The answer must consist of every line from the data that holds "setup".

(Plain-text document sources)

○ ○ ○ ○ ○ ○ ○

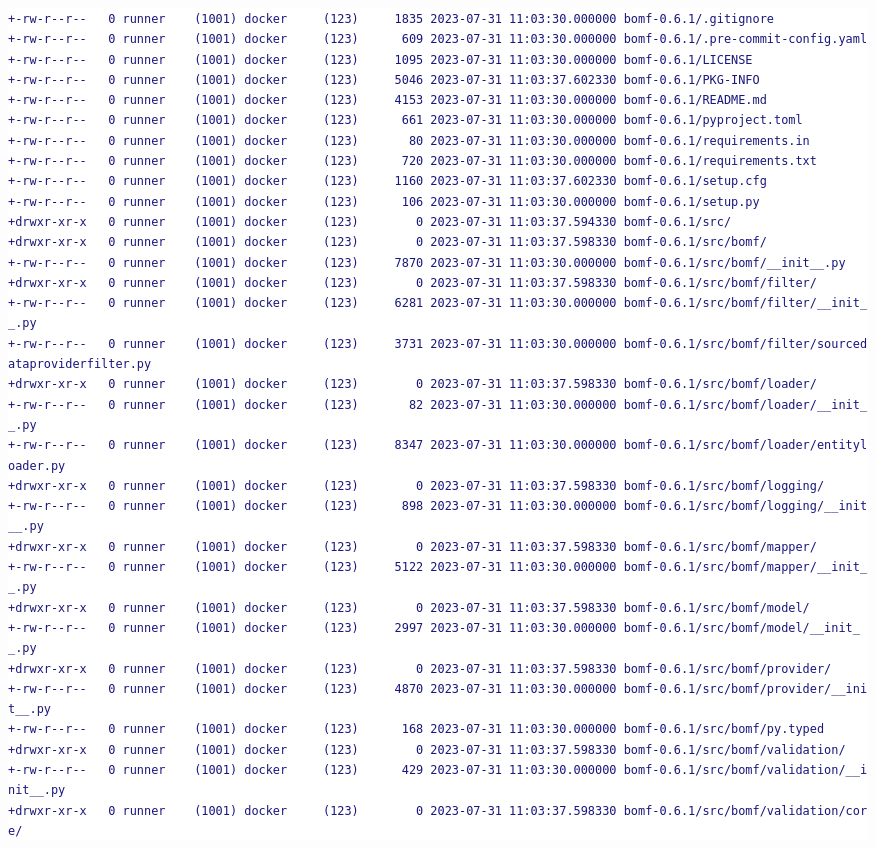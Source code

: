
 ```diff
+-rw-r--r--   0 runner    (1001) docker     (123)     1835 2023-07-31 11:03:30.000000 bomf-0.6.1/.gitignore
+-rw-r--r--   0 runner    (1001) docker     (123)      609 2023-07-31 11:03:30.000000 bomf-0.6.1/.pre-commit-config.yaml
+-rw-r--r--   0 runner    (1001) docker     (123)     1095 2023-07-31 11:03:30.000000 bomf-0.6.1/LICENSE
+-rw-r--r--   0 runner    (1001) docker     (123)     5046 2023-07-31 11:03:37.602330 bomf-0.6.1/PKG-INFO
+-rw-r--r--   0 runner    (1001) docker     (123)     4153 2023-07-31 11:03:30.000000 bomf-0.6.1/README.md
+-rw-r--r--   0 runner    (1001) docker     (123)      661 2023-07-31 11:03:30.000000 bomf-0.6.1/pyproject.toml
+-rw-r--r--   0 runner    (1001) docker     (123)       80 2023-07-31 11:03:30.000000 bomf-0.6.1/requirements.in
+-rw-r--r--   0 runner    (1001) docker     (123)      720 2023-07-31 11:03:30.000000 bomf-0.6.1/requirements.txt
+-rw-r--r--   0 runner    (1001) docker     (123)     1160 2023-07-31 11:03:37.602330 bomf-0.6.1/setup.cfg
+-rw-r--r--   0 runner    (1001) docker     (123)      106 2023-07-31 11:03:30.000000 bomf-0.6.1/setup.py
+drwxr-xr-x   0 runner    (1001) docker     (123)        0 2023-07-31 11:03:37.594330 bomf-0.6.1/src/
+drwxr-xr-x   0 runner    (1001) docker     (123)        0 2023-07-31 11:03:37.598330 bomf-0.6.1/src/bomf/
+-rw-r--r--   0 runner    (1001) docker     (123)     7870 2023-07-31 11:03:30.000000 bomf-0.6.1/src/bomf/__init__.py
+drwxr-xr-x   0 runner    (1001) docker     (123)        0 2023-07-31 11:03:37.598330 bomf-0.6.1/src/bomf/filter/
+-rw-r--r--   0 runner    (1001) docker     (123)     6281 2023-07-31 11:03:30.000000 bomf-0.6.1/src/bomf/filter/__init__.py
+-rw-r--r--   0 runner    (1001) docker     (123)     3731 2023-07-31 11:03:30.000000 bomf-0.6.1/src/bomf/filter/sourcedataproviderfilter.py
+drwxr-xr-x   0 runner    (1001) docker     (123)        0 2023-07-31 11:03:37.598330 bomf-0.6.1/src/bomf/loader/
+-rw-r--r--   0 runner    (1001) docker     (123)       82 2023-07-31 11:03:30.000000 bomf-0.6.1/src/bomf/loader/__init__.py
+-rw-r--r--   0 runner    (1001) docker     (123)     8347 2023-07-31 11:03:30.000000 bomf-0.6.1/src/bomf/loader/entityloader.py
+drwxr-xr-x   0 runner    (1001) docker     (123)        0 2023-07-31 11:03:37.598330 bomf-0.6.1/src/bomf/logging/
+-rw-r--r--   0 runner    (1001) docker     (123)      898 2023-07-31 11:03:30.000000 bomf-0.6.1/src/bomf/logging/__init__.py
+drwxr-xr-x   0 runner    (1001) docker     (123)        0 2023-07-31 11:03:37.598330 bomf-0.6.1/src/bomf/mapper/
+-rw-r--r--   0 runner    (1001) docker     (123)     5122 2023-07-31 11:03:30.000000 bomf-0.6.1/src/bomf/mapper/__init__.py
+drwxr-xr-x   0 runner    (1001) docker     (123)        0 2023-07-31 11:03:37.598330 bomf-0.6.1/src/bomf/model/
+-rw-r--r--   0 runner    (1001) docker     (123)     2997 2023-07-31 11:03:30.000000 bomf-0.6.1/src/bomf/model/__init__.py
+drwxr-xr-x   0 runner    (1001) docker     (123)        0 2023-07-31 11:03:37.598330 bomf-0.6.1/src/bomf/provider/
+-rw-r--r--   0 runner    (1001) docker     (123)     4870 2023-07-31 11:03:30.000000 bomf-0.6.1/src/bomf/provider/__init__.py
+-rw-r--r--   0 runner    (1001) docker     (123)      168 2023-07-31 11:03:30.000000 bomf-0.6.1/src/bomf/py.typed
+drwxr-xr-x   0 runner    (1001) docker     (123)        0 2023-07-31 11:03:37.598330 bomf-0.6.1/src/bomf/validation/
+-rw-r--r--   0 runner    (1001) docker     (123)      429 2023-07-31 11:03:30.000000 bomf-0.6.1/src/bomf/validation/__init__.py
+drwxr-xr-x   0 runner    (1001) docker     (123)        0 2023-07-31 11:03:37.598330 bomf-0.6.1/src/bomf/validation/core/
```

○ ○ ○ ○ ○ ○ ○

• **ANSWER SECTION**:
+-rw-r--r--   0 runner    (1001) docker     (123)     1160 2023-07-31 11:03:37.602330 bomf-0.6.1/setup.cfg
+-rw-r--r--   0 runner    (1001) docker     (123)      106 2023-07-31 11:03:30.000000 bomf-0.6.1/setup.py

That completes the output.